Alles was kommt
Frankreich 2015, Laufzeit: 97 Min., FSK 0
Regie: Mia Hansen-Løve
Darsteller: Isabelle Huppert, Andre Marcon, Roman Kolinka, Edith Scob
>> www.alleswaskommt.weltkino.de/
Wann hat man im Leben den Punkt überschritten, an dem man noch einmal komplett von vorne anfangen kann? Was bleibt und was eröffnet sich uns immer wieder neu? Wie könnten wir leben, wenn wir nur unsere Feigheit zurückließen? Mia Hansen Løves auf der Berlinale mit dem Regie-Preis ausgezeichneter Film findet darauf lebenskluge und differenzierte Antworten.
In Zusammenarbeit mit Isabelle Huppert gelingt ihr ein Film, der nicht nur über seine gewohnt charismatische Hauptdarstellerin funktioniert, sondern vor allem über die Lebendigkeit der Räume und Szenarien, die er entwirft. Im besten Sinne französisch erzeugt er, wovon er handelt: ein savoir vivre, zwischen dem Meeresrauschen der Bretagne, lichtdurchfluteten Esszimmern voller Bücherregalen, Orten der Zusammenkunft in der Stadt, an denen um Lebensweisen gestritten und gestreikt wird. Durch sie bewegt sich Nathalie, ungemein zart verkörpert von Huppert, in ihrem intellektuellen Milieu. Sie, Gymnasiallehrerin, ihr Ehemann, Professor für Philosophie an der Universität, beide seit fünfundzwanzig Jahren verheiratet.
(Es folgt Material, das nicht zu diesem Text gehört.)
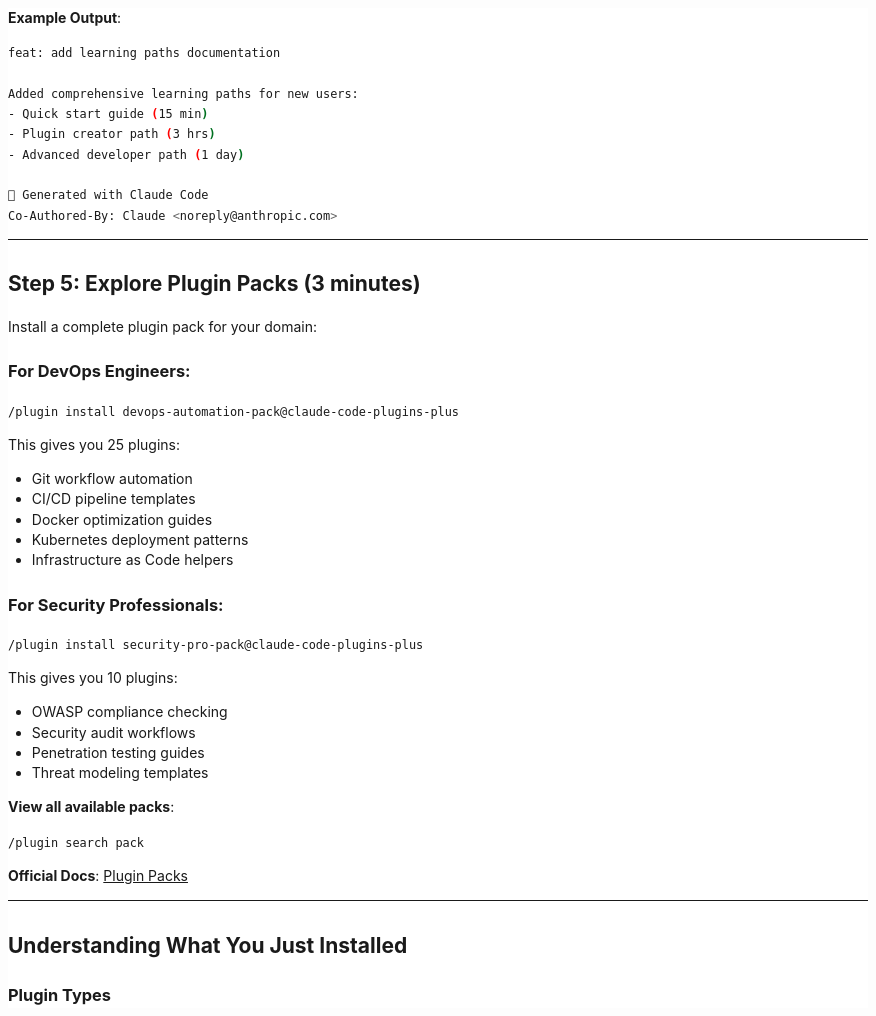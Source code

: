 **Example Output**:
```bash
feat: add learning paths documentation

Added comprehensive learning paths for new users:
- Quick start guide (15 min)
- Plugin creator path (3 hrs)
- Advanced developer path (1 day)

🤖 Generated with Claude Code
Co-Authored-By: Claude <noreply@anthropic.com>
```

---

## Step 5: Explore Plugin Packs (3 minutes)

Install a complete plugin pack for your domain:

### For DevOps Engineers:
```bash
/plugin install devops-automation-pack@claude-code-plugins-plus
```

This gives you 25 plugins:
- Git workflow automation
- CI/CD pipeline templates
- Docker optimization guides
- Kubernetes deployment patterns
- Infrastructure as Code helpers

### For Security Professionals:
```bash
/plugin install security-pro-pack@claude-code-plugins-plus
```

This gives you 10 plugins:
- OWASP compliance checking
- Security audit workflows
- Penetration testing guides
- Threat modeling templates

**View all available packs**:
```bash
/plugin search pack
```

**Official Docs**: [Plugin Packs](https://docs.claude.com/en/docs/claude-code/plugins#plugin-packs)

---

## Understanding What You Just Installed

### Plugin Types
An einem sommerlichen Tag konfrontieren die erwachsenen Kinder ihren Vater mit dem Wissen um seine bereits lange andauernde Affäre und der unaufgeregten Bitte nach einer Entscheidung, die tatsächlich zu Gunsten der Geliebten ausfällt. Nathalies Welt bricht nicht zusammen, wie man vielleicht annehmen könnte, sondern formiert sich neu. Hansen Løve lässt ihre Protagonistin „Schwierige Freiheit“ von Emmanuel Lévinas lesen und denkt filmisch über die Möglichkeiten nach, die sich einer Frau um die fünfzig noch eröffnen können, gerade weil die familiären Verpflichtungen sich lösen und ein Raum radikaler Neuentwürfe entsteht. Ein ehemaliger Schüler bringt ihr Bewunderung entgegen, die ins Erotische kippt und lädt sie in eine Studentenkommune ein, die versucht anarchistische Konzepte neu zu formulieren. Es gelingt ihr, sich aus der neurotischen Beziehung zu ihrer Mutter zu befreien, aus der lediglich eine dicke schwarze Katze mit dem vielsagenden Namen Pandora übrig bleibt. Vielleicht ist dieser Bruch das beste, was passieren konnte, Hansen Løves Kunst besteht allerdings darin, die Geschichte in der Schwebe zu halten und dabei sehr genau zu beobachten, wie Schmerz und Verlust mit Neuanfängen verbunden sind. Dies verwebt sie mit den Denkkonzepten, an denen die Figuren sich abarbeiten, in einer unaufdringlichen, leichten und sehr reflektierten Weise. Selten lässt sich über einen Film sagen, dass seine Bilder atmen, doch hier wird der unbedingte Wunsch nach einem guten Leben tatsächlich fühl- und erfahrbar, keine bloße intellektuelle Debatte.
Durch und durch humorvoll, unterhaltsam und unvorhersehbar schafft der Film eine Welt, in die man eintauchen möchte, ohne zwingend an die Narration gebunden zu sein.
Vielleicht ist dies auch ein Stück französischer Selbstverständlichkeit, die zu inspirieren vermag.
Wenn Nathalie in einem in goldenes Licht getauchten Park mit ihren Schülern über Foucault und die Frage der Bedeutungsentstehung diskutiert, antwortet ihr Hansen Løve auf der Erzählebene dadurch, dass sie nachvollziehbar macht, was es für uns heißt, wenn die Zeit vergeht. Welche Dinge nicht mehr rückgängig zu machen sind, hinter welchen Punkt wir nicht mehr zurückgehen können, wenn etwas bereits in der Welt ist und welches Gewicht gemeinsam verbrachte Jahre haben. Dass die Frage nach dem, was noch kommt, dennoch mehr ermöglicht, als wir uns vorstellen können, zeigt der Film auf eine ungemein hoffnungsvolle Weise, ohne je ins Fantastische abzudriften.